Le syndrome sérotoninergique

C’est un excès de sérotonine dans les synapses qui provoque agitation, tremblements, voire convulsions ou raideurs musculaires, tachycardie, hyperthermie, etc. Un jeune homme en est mort en août 2014 dans le sud de la France.

Comme la MDMA libère de la sérotonine, faites attention aux mélanges avec les autres produits qui jouent sur la sérotonine, notamment les IMAO, la Changa (simili DMT), la passiflore, le tramadol et certains antidépresseurs.

L’hépatite fulgurante

Dès la première prise et quelle que soit la dose, la MDMA peut, dans de très rares cas, entraîner le décès suite à une hyperthermie associée à une destruction des cellules musculaires et de différents organes dont le foie. Il s’agirait de prédisposition génétique.

Pour réduire les risques

Fractionner les produits !

Commencez par une demi-dose et attendez. Si le produit est surdosé, vous n’aurez pas besoin de reconsommer. Si les effets vous semblent anormalement faibles ou différents : ne reconsommez pas. Vous pouvez vous renseigner auprès des associations de réduction des risques de votre région pour faire analyser votre produit.

Espacer les prises !

Évitez de consommer de la MDMA plusieurs jours d’affilée ou trop régulièrement (genre tous les week-ends). Cela permet aux réserves de dopamine de se reconstituer dans le cerveau et au foie de se régénérer.

Attention aux logos !

Les labos pressent souvent des contrefaçons, donc deux ecstas de même apparence peuvent être très différents. Cependant, regardez quand même le logo : une tête de mort, un symbole « toxique » indiquent souvent un ecsta surdosé ou contenant du PMA/PMMA. La mention « 2CB » figure sur certains comprimés contenant du 2C-B. Méfiez-vous des comprimés de type Superman, quelles que soient leur taille et leur couleur. Ils tournent encore beaucoup, et leur signalement revient dans de nombreux cas d’incidents depuis deux ans.

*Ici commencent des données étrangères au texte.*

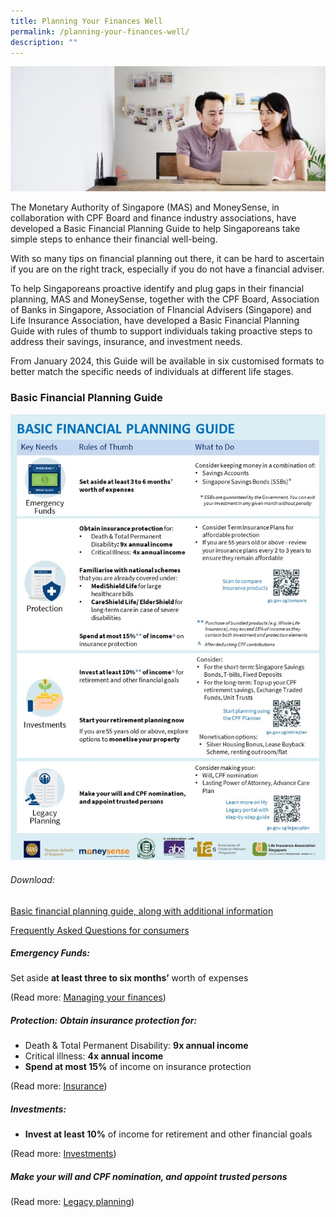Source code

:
 ```yaml
---
title: Planning Your Finances Well
permalink: /planning-your-finances-well/
description: ""
---
```

![Are Your Planning Your Finances](/images/Are%20You%20Planning%20Your%20Finances/planning%20your%20finances.jfif)

The Monetary Authority of Singapore (MAS) and MoneySense, in collaboration with CPF Board and finance industry associations, have developed a Basic Financial Planning Guide to help Singaporeans take simple steps to enhance their financial well-being. 

With so many tips on financial planning out there, it can be hard to ascertain if you are on the right track, especially if you do not have a financial adviser. 

To help Singaporeans proactive identify and plug gaps in their financial planning, MAS and MoneySense, together with the CPF Board, Association of Banks in Singapore, Association of FInancial Advisers (Singapore) and Life Insurance Association, have developed a Basic Financial Planning Guide with rules of thumb to support individuals taking proactive steps to address their savings, insurance, and investment needs. 

From January 2024, this Guide will be available in six customised formats to better match the specific needs of individuals at different life stages. 

### Basic Financial Planning Guide

![](/images/streamlined%20basic%20financial%20planning%20guide%20(circulate%20on%2026%20sep%202023)%20(002).jpg)

###### Download:
[Basic financial planning guide, along with additional information](/files/streamlined%20basic%20financial%20planning%20guide.pdf)

[Frequently Asked Questions for consumers](/files/faqs%20for%20consumers%20on%20basic%20financial%20planning%20(for%207%20oct%202023).pdf)

##### Emergency Funds: 
Set aside **at least three to six months’** worth of expenses
	
(Read more: [Managing your finances](/managing-your-money/))

##### Protection: Obtain insurance protection for:
* Death & Total Permanent Disability: **9x annual income**
* Critical illness: **4x annual income**
* **Spend at most 15%** of income on insurance protection
	
(Read more: [Insurance](/insurance-basics/))
##### Investments: 
* **Invest at least 10%** of income for retirement and other financial goals
	
(Read more: [Investments](/investments/types-of-investments/))


##### Make your will and CPF nomination, and appoint trusted persons

  (Read more: [Legacy planning](/legacy-planning/planning-for-retirement/))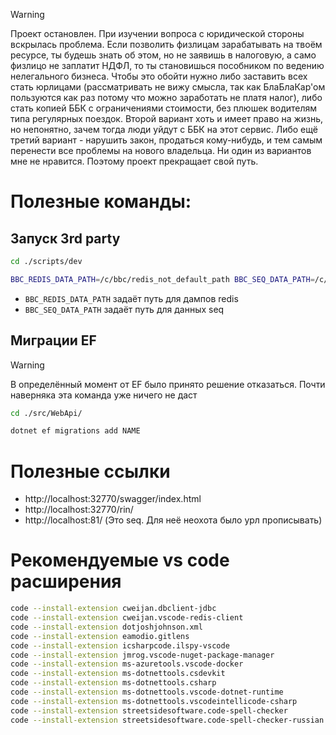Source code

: > [!WARNING]
> Проект остановлен. При изучении вопроса с юридической стороны вскрылась проблема. Если позволить физлицам зарабатывать на твоём ресурсе, ты будешь знать об этом, но не заявишь в налоговую, а само физлицо не заплатит НДФЛ, то ты становишься пособником по ведению нелегального бизнеса. Чтобы это обойти нужно либо заставить всех стать юрлицами (рассматривать не вижу смысла, так как БлаБлаКар'ом пользуются как раз потому что можно заработать не платя налог), либо стать копией ББК с ограничениями стоимости, без плюшек водителям типа регулярных поездок. Второй вариант хоть и имеет право на жизнь, но непонятно, зачем тогда люди уйдут с ББК на этот сервис. Либо ещё третий вариант - нарушить закон, продаться кому-нибудь, и тем самым перенести все проблемы на нового владельца. Ни один из вариантов мне не нравится. Поэтому проект прекращает свой путь.



# Полезные команды:

## Запуск 3rd party

```bash
cd ./scripts/dev

BBC_REDIS_DATA_PATH=/c/bbc/redis_not_default_path BBC_SEQ_DATA_PATH=/c/bbc/seq_not_default_path docker-compose -f 3rd-party-docker-compose.yaml up -d
```

- `BBC_REDIS_DATA_PATH` задаёт путь для дампов redis
- `BBC_SEQ_DATA_PATH` задаёт путь для данных seq

## Миграции EF

> [!WARNING]
> В определённый момент от EF было принято решение отказаться. Почти наверняка эта команда уже ничего не даст

```bash
cd ./src/WebApi/

dotnet ef migrations add NAME
```

# Полезные ссылки

- http://localhost:32770/swagger/index.html
- http://localhost:32770/rin/
- http://localhost:81/ (Это seq. Для неё неохота было урл прописывать)

# Рекомендуемые vs code расширения

```bash
code --install-extension cweijan.dbclient-jdbc
code --install-extension cweijan.vscode-redis-client
code --install-extension dotjoshjohnson.xml
code --install-extension eamodio.gitlens
code --install-extension icsharpcode.ilspy-vscode
code --install-extension jmrog.vscode-nuget-package-manager
code --install-extension ms-azuretools.vscode-docker
code --install-extension ms-dotnettools.csdevkit
code --install-extension ms-dotnettools.csharp
code --install-extension ms-dotnettools.vscode-dotnet-runtime
code --install-extension ms-dotnettools.vscodeintellicode-csharp
code --install-extension streetsidesoftware.code-spell-checker
code --install-extension streetsidesoftware.code-spell-checker-russian
```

Bonus : les autres produits à risque

Des alertes ont également été émises sur d’autres types de substances : faux LSD en goutte ou buvard qui n’est autre qu’un mélange 25I-NBOMe + 25C-NBOMe, détournement de sirops codéinés (lire nos articles HiP-HoP : Le sirop de la rue et Sizzurp : le sirop de la rue) , et héroïne blanche vendue pour de la coke à Amsterdam (lire Quoi de neuf Doc ?).

900µg 25i-NBOMe + 25C-NBOMe
Hoffman (octobre 2014)
900µg 25i-NBOMe + 25C-NBOMe
Hoffman (octobre 2014)
1500µg 25i-NBOMe + 25C-NBOMe
Super Mario Bros(octobre 2014)
1500µg 25i-NBOMe + 25C-NBOMe
Super Mario Bros (octobre 2014)
Codéine + Prométhazine + Éthanol
Purple Drank / Sizzupr
Héroïne blanche vendue comme cocaïne
(octobre à décembre 2014)

2C-P, 25i, 25c, MXE… les nouvelles arnaques aux hallucinogènes

C’était l’une des tendances de 2013. De plus en plus d’usagers se plaignent d’arnaques après avoir acheté du LSD ou de la kétamine, deux produits plutôt épargnés par ces problèmes auparavant. Selon Techno+ et Not for Human, des molécules aux effets et/ou dosages différents sont désormais vendues en teuf à la place de ces produits. S’il y a fort à parier que ce ne sont pas les seules « contrefaçons » qui circulent, abordons déjà les plus courantes.

25I-NBOMe / 25C-NBOMe

Ce sont des dérivés de la famille des 2C, sauf que ces substances psychédéliques sont vraiment très récentes et beaucoup plus puissantes. Ils se présentent le plus souvent sous forme de buvards pré-dosés et plus rarement sous forme de poudre blanche. Dans ce cas, seule la dilution volumétrique (voir encadré) permet de mesurer la quantité exacte à utiliser.

La dilution volumétrique

Alors que les produits habituels peuvent se doser à l’œil, les dosages de RC se comptent en millièmes de gramme et une erreur de dosage peut entraîner des conséquences graves…
Pour mesurer précisément une quantité de produit, il existe la dilution volumétrique.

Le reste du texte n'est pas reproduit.